De acordo com o pai do adolescente, Ivo Gabriel, entre três e quatro homens armados chegaram ao local e efetuaram disparos para o alto antes de invadir o imóvel. Na sequência, o grupo entrou na casa e passou a atirar contra João Vitor, que foi atingido por quatro a cinco tiros de pistola calibre 9 mm, sendo dois na cabeça e outros no peito.
Mesmo após os disparos, os criminosos ainda esfaquearam o adolescente, cortando seus pulsos e perfurando sua barriga. Em uma tentativa de apagar vestígios do crime, os autores jogaram areia no chão da residência para encobrir as marcas de sangue e fugiram logo em seguida.
Ameaça de morte dias antes do crime
Segundo relatos do pai, João Vitor havia discutido com a namorada dias antes do assassinato. No domingo (25), ela retornou à casa do adolescente acompanhada de um homem armado com uma faca, que seria um ex-detento, recém-saído do presídio na sexta-feira (23). Na ocasião, o suspeito teria ameaçado matar o jovem.

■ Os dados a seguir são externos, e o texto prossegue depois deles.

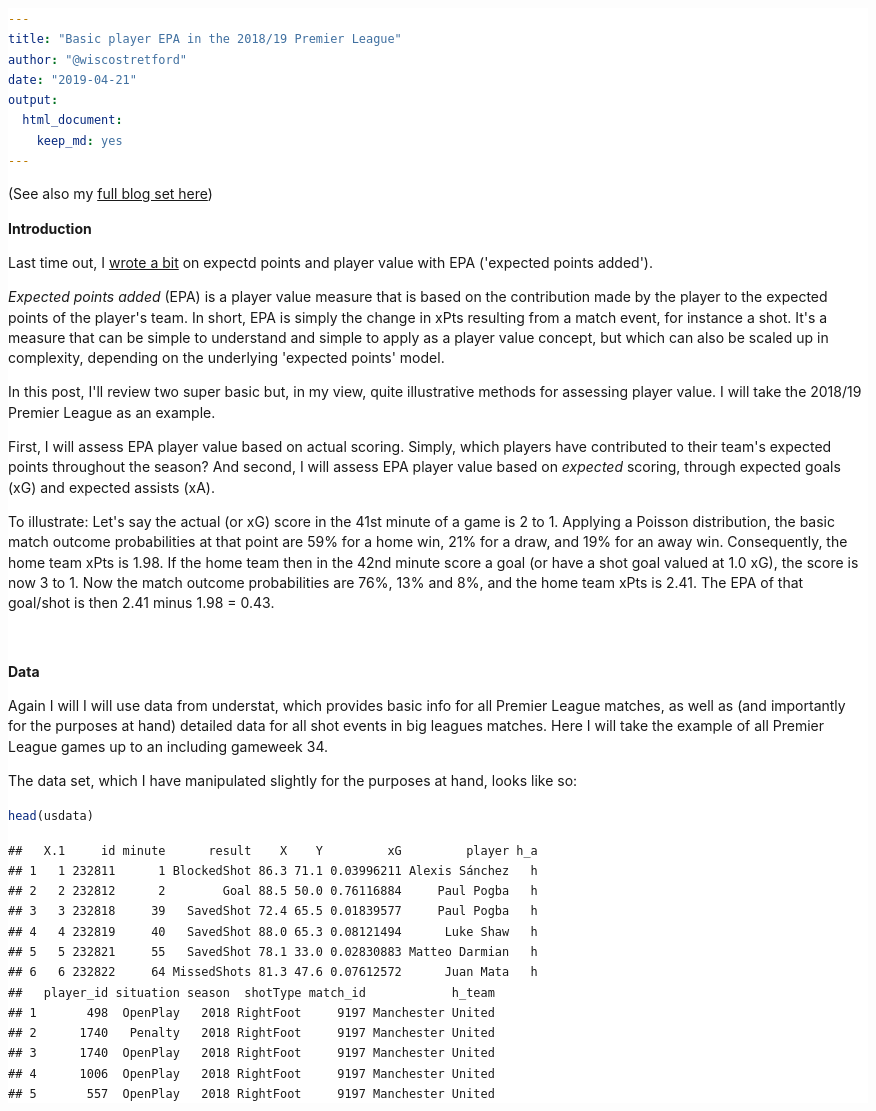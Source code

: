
 ```yaml
---
title: "Basic player EPA in the 2018/19 Premier League"
author: "@wiscostretford"
date: "2019-04-21"
output: 
  html_document:
    keep_md: yes
---
```


(See also my [full blog set here](https://wiscostret.wordpress.com/))

**Introduction**

Last time out, I [wrote a bit](https://wiscostret.wordpress.com/2019/04/20/win-probability-expected-points-and-epa-player-value-in-football/) on expectd points and player value with EPA ('expected points added'). 

*Expected points added* (EPA) is a player value measure that is based on the contribution made by the player to the expected points of the player's team. In short, EPA is simply the change in xPts resulting from a match event, for instance a shot. It's a measure that can be simple to understand and simple to apply as a player value concept, but which can also be scaled up in complexity, depending on the underlying 'expected points' model.

In this post, I'll review two super basic but, in my view, quite illustrative methods for assessing player value. I will take the 2018/19 Premier League as an example.

First, I will assess EPA player value based on actual scoring. Simply, which players have contributed to their team's expected points throughout the season? And second, I will assess EPA player value based on *expected* scoring, through expected goals (xG) and expected assists (xA).

To illustrate: Let's say the actual (or xG) score in the 41st minute of a game is 2 to 1. Applying a Poisson distribution, the basic match outcome probabilities at that point are 59% for a home win, 21% for a draw, and 19% for an away win. Consequently, the home team xPts is 1.98. If the home team then in the 42nd minute score a goal (or have a shot goal valued at 1.0 xG), the score is now 3 to 1. Now the match outcome probabilities are 76%, 13% and 8%, and the home team xPts is 2.41. The EPA of that goal/shot is then 2.41 minus 1.98 = 0.43.

&nbsp;

**Data**

Again I will I will use data from understat, which provides basic info for all Premier League matches, as well as (and importantly for the purposes at hand) detailed data for all shot events in big leagues matches. Here I will take the example of all Premier League games up to an including gameweek 34.

The data set, which I have manipulated slightly for the purposes at hand, looks like so:




```r
head(usdata)
```

```
##   X.1     id minute      result    X    Y         xG         player h_a
## 1   1 232811      1 BlockedShot 86.3 71.1 0.03996211 Alexis Sánchez   h
## 2   2 232812      2        Goal 88.5 50.0 0.76116884     Paul Pogba   h
## 3   3 232818     39   SavedShot 72.4 65.5 0.01839577     Paul Pogba   h
## 4   4 232819     40   SavedShot 88.0 65.3 0.08121494      Luke Shaw   h
## 5   5 232821     55   SavedShot 78.1 33.0 0.02830883 Matteo Darmian   h
## 6   6 232822     64 MissedShots 81.3 47.6 0.07612572      Juan Mata   h
##   player_id situation season  shotType match_id            h_team
## 1       498  OpenPlay   2018 RightFoot     9197 Manchester United
## 2      1740   Penalty   2018 RightFoot     9197 Manchester United
## 3      1740  OpenPlay   2018 RightFoot     9197 Manchester United
## 4      1006  OpenPlay   2018 RightFoot     9197 Manchester United
## 5       557  OpenPlay   2018 RightFoot     9197 Manchester United
```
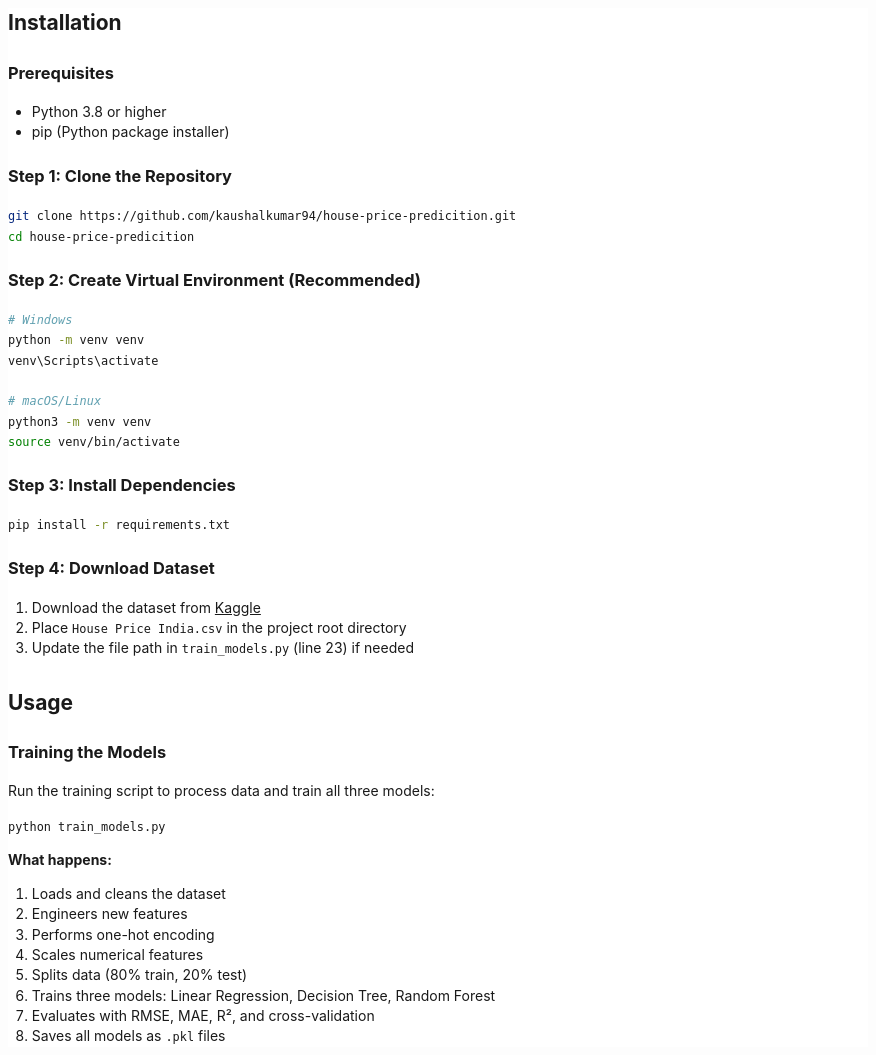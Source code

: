 ## Installation

### Prerequisites
- Python 3.8 or higher
- pip (Python package installer)

### Step 1: Clone the Repository
```bash
git clone https://github.com/kaushalkumar94/house-price-predicition.git
cd house-price-predicition
```

### Step 2: Create Virtual Environment (Recommended)
```bash
# Windows
python -m venv venv
venv\Scripts\activate

# macOS/Linux
python3 -m venv venv
source venv/bin/activate
```

### Step 3: Install Dependencies
```bash
pip install -r requirements.txt
```

### Step 4: Download Dataset
1. Download the dataset from [Kaggle](https://www.kaggle.com/datasets/mohamedafsal007/house-price-dataset-of-india)
2. Place `House Price India.csv` in the project root directory
3. Update the file path in `train_models.py` (line 23) if needed

## Usage

### Training the Models

Run the training script to process data and train all three models:

```bash
python train_models.py
```

**What happens:**
1. Loads and cleans the dataset
2. Engineers new features
3. Performs one-hot encoding
4. Scales numerical features
5. Splits data (80% train, 20% test)
6. Trains three models: Linear Regression, Decision Tree, Random Forest
7. Evaluates with RMSE, MAE, R², and cross-validation
8. Saves all models as `.pkl` files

“O rapaz saiu da cadeia na sexta, veio aqui no domingo e disse que ia matar meu filho. A gente achou que fosse só uma discussão. De madrugada, eles entraram, meu filho estava dormindo, se assustou com o barulho da porta”, relatou o pai, bastante abalado.
Investigação e buscas
A Polícia Civil e a Perícia Criminal foram acionadas e realizaram os primeiros levantamentos no local. O principal suspeito do crime já foi identificado, e equipes policiais realizam rondas na região na tentativa de capturá-lo.
Família decide doar as córneas
Mesmo diante da dor, a família de João Vitor tomou a decisão de doar as córneas do adolescente. A mãe do jovem, que ouviu os tiros enquanto saía para trabalhar, fez um relato emocionado.
“Eu pego o ônibus 4h40 da madrugada. Quando escutei os tiros, vi meu filho caído no chão, todo ensanguentado. Não consigo assimilar. Meu filho morreu, mas pelo menos vai fazer o bem para alguém que precisa das córneas”, disse.
O pai também fez um desabafo emocionado e pediu justiça.
“A gente nunca passou pela polícia. Eu queria que meu filho não tivesse se envolvido com nada, mas a gente não sabe tudo o que os filhos fazem. Agora só queremos justiça. Se esse homem saiu da cadeia na sexta e já fez isso, espero que fique um bom tempo preso”, finalizou.